Go through the records below and restate each one word for word.

Start of Data for review

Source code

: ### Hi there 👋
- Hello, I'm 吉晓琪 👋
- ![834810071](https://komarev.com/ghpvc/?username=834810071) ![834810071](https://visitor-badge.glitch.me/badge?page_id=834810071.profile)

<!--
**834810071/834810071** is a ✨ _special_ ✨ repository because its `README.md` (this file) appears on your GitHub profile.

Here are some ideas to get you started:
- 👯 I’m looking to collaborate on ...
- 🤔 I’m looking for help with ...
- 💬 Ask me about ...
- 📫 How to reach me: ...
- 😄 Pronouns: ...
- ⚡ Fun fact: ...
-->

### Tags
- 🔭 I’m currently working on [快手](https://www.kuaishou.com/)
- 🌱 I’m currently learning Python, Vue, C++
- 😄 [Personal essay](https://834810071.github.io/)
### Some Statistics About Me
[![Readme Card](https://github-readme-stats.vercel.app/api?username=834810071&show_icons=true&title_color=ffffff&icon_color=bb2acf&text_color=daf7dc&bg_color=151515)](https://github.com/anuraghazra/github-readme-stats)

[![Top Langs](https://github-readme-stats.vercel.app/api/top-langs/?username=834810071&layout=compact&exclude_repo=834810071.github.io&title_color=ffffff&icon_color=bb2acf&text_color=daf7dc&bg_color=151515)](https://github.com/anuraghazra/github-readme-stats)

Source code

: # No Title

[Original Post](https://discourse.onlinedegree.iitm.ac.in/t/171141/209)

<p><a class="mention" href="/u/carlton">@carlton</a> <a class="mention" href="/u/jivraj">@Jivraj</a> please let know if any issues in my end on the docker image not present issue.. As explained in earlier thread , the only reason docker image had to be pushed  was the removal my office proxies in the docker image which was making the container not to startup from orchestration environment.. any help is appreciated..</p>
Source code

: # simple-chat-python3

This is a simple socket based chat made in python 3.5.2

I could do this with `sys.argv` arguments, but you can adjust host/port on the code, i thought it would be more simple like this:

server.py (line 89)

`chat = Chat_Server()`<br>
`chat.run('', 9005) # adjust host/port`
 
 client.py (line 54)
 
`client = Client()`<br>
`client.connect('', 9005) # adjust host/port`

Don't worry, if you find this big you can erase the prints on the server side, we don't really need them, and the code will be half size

End of Data for review

• _Response to the task_:
Source code

: ### Hi there 👋
- Hello, I'm 吉晓琪 👋
- ![834810071](https://komarev.com/ghpvc/?username=834810071) ![834810071](https://visitor-badge.glitch.me/badge?page_id=834810071.profile)

<!--
**834810071/834810071** is a ✨ _special_ ✨ repository because its `README.md` (this file) appears on your GitHub profile.

Here are some ideas to get you started:
- 👯 I’m looking to collaborate on ...
- 🤔 I’m looking for help with ...
- 💬 Ask me about ...
- 📫 How to reach me: ...
- 😄 Pronouns: ...
- ⚡ Fun fact: ...
-->

### Tags
- 🔭 I’m currently working on [快手](https://www.kuaishou.com/)
- 🌱 I’m currently learning Python, Vue, C++
- 😄 [Personal essay](https://834810071.github.io/)
### Some Statistics About Me
[![Readme Card](https://github-readme-stats.vercel.app/api?username=834810071&show_icons=true&title_color=ffffff&icon_color=bb2acf&text_color=daf7dc&bg_color=151515)](https://github.com/anuraghazra/github-readme-stats)

[![Top Langs](https://github-readme-stats.vercel.app/api/top-langs/?username=834810071&layout=compact&exclude_repo=834810071.github.io&title_color=ffffff&icon_color=bb2acf&text_color=daf7dc&bg_color=151515)](https://github.com/anuraghazra/github-readme-stats)

Source code

: # No Title

[Original Post](https://discourse.onlinedegree.iitm.ac.in/t/171141/209)

<p><a class="mention" href="/u/carlton">@carlton</a> <a class="mention" href="/u/jivraj">@Jivraj</a> please let know if any issues in my end on the docker image not present issue.. As explained in earlier thread , the only reason docker image had to be pushed  was the removal my office proxies in the docker image which was making the container not to startup from orchestration environment.. any help is appreciated..</p>
Source code

: # simple-chat-python3

This is a simple socket based chat made in python 3.5.2

I could do this with `sys.argv` arguments, but you can adjust host/port on the code, i thought it would be more simple like this:

server.py (line 89)

`chat = Chat_Server()`<br>
`chat.run('', 9005) # adjust host/port`
 
 client.py (line 54)
 
`client = Client()`<br>
`client.connect('', 9005) # adjust host/port`

Don't worry, if you find this big you can erase the prints on the server side, we don't really need them, and the code will be half size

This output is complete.